SUPPLIED DATA:
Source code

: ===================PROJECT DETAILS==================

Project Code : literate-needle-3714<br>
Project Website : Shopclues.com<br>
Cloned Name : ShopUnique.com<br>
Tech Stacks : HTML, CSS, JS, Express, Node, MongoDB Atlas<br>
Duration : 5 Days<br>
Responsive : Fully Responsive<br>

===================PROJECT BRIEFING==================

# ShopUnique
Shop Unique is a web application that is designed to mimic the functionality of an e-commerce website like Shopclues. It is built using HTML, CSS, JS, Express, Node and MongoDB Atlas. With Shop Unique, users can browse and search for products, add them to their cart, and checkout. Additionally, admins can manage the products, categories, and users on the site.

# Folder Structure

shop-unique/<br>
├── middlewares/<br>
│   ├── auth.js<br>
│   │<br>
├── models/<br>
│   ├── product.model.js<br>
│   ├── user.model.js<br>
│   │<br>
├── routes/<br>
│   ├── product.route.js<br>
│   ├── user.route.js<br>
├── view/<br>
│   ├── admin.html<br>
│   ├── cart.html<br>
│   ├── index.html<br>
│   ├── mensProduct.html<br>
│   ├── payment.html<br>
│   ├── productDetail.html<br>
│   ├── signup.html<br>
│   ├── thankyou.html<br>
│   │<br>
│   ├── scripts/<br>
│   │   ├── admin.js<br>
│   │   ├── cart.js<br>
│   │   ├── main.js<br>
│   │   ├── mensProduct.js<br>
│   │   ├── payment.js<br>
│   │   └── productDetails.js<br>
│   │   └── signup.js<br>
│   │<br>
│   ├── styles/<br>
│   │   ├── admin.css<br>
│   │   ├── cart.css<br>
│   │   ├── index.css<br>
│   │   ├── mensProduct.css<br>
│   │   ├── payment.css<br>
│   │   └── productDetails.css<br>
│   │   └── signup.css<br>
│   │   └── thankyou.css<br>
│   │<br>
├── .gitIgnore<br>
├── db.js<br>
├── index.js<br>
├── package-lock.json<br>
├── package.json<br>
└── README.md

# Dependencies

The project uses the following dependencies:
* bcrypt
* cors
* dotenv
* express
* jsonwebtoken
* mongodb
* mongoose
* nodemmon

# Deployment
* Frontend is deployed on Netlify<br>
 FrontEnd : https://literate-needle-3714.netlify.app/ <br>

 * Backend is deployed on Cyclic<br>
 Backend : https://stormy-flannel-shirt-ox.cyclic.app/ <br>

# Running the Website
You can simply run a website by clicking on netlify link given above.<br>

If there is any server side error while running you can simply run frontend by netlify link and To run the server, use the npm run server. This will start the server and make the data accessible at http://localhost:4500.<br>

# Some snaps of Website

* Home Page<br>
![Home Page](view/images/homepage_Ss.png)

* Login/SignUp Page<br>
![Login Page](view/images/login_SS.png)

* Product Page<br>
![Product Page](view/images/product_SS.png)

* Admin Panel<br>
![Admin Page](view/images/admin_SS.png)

WHAT YOU NEED TO DO: Reproduce the data, keeping every line exactly the same.

EXERCISE RESPONSE:
Source code

: ===================PROJECT DETAILS==================

Project Code : literate-needle-3714<br>
Project Website : Shopclues.com<br>
Cloned Name : ShopUnique.com<br>
Tech Stacks : HTML, CSS, JS, Express, Node, MongoDB Atlas<br>
Duration : 5 Days<br>
Responsive : Fully Responsive<br>

===================PROJECT BRIEFING==================

# ShopUnique
Shop Unique is a web application that is designed to mimic the functionality of an e-commerce website like Shopclues. It is built using HTML, CSS, JS, Express, Node and MongoDB Atlas. With Shop Unique, users can browse and search for products, add them to their cart, and checkout. Additionally, admins can manage the products, categories, and users on the site.

# Folder Structure

shop-unique/<br>
├── middlewares/<br>
│   ├── auth.js<br>
│   │<br>
├── models/<br>
│   ├── product.model.js<br>
│   ├── user.model.js<br>
│   │<br>
├── routes/<br>
│   ├── product.route.js<br>
│   ├── user.route.js<br>
├── view/<br>
│   ├── admin.html<br>
│   ├── cart.html<br>
│   ├── index.html<br>
│   ├── mensProduct.html<br>
│   ├── payment.html<br>
│   ├── productDetail.html<br>
│   ├── signup.html<br>
│   ├── thankyou.html<br>
│   │<br>
│   ├── scripts/<br>
│   │   ├── admin.js<br>
│   │   ├── cart.js<br>
│   │   ├── main.js<br>
│   │   ├── mensProduct.js<br>
│   │   ├── payment.js<br>
│   │   └── productDetails.js<br>
│   │   └── signup.js<br>
│   │<br>
│   ├── styles/<br>
│   │   ├── admin.css<br>
│   │   ├── cart.css<br>
│   │   ├── index.css<br>
│   │   ├── mensProduct.css<br>
│   │   ├── payment.css<br>
│   │   └── productDetails.css<br>
│   │   └── signup.css<br>
│   │   └── thankyou.css<br>
│   │<br>
├── .gitIgnore<br>
├── db.js<br>
├── index.js<br>
├── package-lock.json<br>
├── package.json<br>
└── README.md

# Dependencies

The project uses the following dependencies:
* bcrypt
* cors
* dotenv
* express
* jsonwebtoken
* mongodb
* mongoose
* nodemmon

# Deployment
* Frontend is deployed on Netlify<br>
 FrontEnd : https://literate-needle-3714.netlify.app/ <br>

 * Backend is deployed on Cyclic<br>
 Backend : https://stormy-flannel-shirt-ox.cyclic.app/ <br>

# Running the Website
You can simply run a website by clicking on netlify link given above.<br>

If there is any server side error while running you can simply run frontend by netlify link and To run the server, use the npm run server. This will start the server and make the data accessible at http://localhost:4500.<br>

# Some snaps of Website

* Home Page<br>
![Home Page](view/images/homepage_Ss.png)

* Login/SignUp Page<br>
![Login Page](view/images/login_SS.png)

* Product Page<br>
![Product Page](view/images/product_SS.png)

* Admin Panel<br>
![Admin Page](view/images/admin_SS.png)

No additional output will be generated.